American and Japanese scientists worked for ten years to get the buoys in place after one of the largest known El Niños was a surprise to scientists. "The 1982-83 El Niño caught the research community completely by surprise," McPhaden says. "It was the largest El Niño in recorded history up to that time. And it was neither predicted nor was it even detected until nearly at its peak."




The system has been in place since 1994 and has been operating almost continuously ever since. "What we're looking for on a day-by-day basis," says McPhaden, "is the large scale…patterns of sea surface temperature and upper ocean temperatures and winds and how they're evolving. The state of the ocean and its tendencies tell us whether we may be moving into an El Niño or a La Niña or whether it may be simply sort of a neutral situation for the next few seasons."

All this equipment and effort is starting to yield some new information. One is a better understanding of what must happen to create an El Niño. McPhaden says several ingredients are involved. "One," he says, "is a prior build-up of heat content in the tropical Pacific pretty much across the entire basin; second is a weakening of the trade winds which develops first in the western and then the central Pacific; and third, of course, is the sea surface temperatures."
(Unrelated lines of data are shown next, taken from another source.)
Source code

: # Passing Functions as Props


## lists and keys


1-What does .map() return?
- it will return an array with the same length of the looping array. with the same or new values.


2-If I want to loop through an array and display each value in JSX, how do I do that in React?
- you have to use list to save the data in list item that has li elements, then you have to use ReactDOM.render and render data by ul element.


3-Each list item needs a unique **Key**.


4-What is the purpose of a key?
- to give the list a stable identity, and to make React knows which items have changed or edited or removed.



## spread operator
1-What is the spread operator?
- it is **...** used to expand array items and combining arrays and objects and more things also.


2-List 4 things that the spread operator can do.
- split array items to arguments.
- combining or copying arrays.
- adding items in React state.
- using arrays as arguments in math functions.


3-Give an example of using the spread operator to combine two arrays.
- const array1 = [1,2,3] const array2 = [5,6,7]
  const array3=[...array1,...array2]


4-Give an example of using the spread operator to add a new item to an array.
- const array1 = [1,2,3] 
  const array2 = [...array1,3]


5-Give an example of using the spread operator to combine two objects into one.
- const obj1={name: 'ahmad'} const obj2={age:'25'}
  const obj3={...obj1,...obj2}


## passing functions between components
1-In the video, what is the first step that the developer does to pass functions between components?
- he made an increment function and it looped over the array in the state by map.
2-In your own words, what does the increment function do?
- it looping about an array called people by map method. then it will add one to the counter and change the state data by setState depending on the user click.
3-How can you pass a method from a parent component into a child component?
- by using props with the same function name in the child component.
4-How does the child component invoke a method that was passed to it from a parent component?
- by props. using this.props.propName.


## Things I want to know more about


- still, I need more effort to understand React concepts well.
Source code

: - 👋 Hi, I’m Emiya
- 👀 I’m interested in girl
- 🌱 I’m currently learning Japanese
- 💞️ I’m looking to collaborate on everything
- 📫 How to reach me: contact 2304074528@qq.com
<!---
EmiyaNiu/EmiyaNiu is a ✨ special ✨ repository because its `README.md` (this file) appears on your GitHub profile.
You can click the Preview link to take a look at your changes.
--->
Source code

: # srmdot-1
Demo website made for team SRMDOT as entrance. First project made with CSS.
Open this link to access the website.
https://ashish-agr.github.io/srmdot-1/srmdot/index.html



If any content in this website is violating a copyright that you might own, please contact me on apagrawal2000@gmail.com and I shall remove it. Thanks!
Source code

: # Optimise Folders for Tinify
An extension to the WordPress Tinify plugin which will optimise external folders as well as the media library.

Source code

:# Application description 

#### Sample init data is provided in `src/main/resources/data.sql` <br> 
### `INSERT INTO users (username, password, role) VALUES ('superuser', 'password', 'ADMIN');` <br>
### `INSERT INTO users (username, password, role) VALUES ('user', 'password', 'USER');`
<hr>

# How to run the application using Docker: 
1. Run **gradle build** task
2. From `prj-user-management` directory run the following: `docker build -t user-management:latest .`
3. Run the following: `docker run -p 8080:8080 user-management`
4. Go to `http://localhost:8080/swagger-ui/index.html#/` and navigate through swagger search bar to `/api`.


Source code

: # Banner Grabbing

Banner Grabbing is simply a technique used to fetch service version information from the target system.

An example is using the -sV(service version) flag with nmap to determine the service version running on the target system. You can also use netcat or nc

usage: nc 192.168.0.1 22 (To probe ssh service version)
Another may be a clue in predicting El Niños. Writing in the Bulletin of the American Meteorological Society, McPhaden reports that, "a buildup in heat content along the equator has preceded all El Niños since 1980 by two to three seasons." However, he points out that sometimes the build-up is a false start, noting, "not all the time do those conditions actually play out in terms of an El Niño."

However, there's still plenty to learn about El Niño and La Niña. McPhaden calls it a "chicken and egg problem"— they know that the warmer water can weaken the trade winds and the weaker trade winds can warm water, but "what changes first?" asks McPhaden. "That's a good question."

This research appeared in the May, 2004 issue of the Bulletin of the American Meteorological Society. It was funded by the National Oceanic and Atmospheric Administration and Japan's Agency for Marine-Earth Science and Technology.